Wahoo Fitness reported it had eliminated all its debt with a recapitalization led by founder Chip Hawkins. Terms were not disclosed.

The sports technology company, best known for its GPS bike computers and smart bike trainers, said it secured “‘significant equity support from new and current investors with substantial experience in supporting diverse connected fitness and endurance athlete platform businesses. The statement continued, “Confidential terms of the arrangements eliminate all debt and provide significant cash liquidity designed to extend the company’s prominence in advancing innovation in the global smart fitness and training category.”

Hawkins said in the statement, “The successful recapitalization of the business provides the flexibility we were seeking as a management team to allow for investment in innovation and growth from the company’s substantial base and category leadership position by diversifying the breadth of its offerings to better support athletes and fitness enthusiasts. Wahoo’s management team is energized by a renewed focus on delighting its customers and continuing Wahoo’s mission of building a better athlete in all of us.”
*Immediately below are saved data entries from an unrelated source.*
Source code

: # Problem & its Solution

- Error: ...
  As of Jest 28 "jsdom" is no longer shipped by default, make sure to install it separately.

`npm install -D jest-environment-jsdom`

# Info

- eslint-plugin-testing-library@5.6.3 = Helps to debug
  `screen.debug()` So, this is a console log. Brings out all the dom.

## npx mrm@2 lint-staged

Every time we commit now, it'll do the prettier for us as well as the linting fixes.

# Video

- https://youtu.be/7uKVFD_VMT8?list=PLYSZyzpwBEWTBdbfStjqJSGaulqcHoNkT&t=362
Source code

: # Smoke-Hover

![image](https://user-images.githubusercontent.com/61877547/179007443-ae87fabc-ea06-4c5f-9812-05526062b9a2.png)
Mike Saturnia, Wahoo’s CEO, said, “The investment from both new and existing investors is a clear sign of confidence in the strength of Wahoo- specifically our team, brand, strategy, and powerful ecosystem of innovative products, software, and services. This could not have happened without months of hard work and support from our channel partners. We want to thank our supply chain and retail and distribution partners for their trust and confidence as we navigated to a successful conclusion to this process.”

The recapitalization comes after Moody’s Investors Service in early April downgraded the debt ratings of Wahoo Fitness to reflect Wahoo’s missed debt service payment due March 31, 2023 and the expiration of the applicable grace period. S&P likewise lowered Wahoo’s debt ratings earlier in April.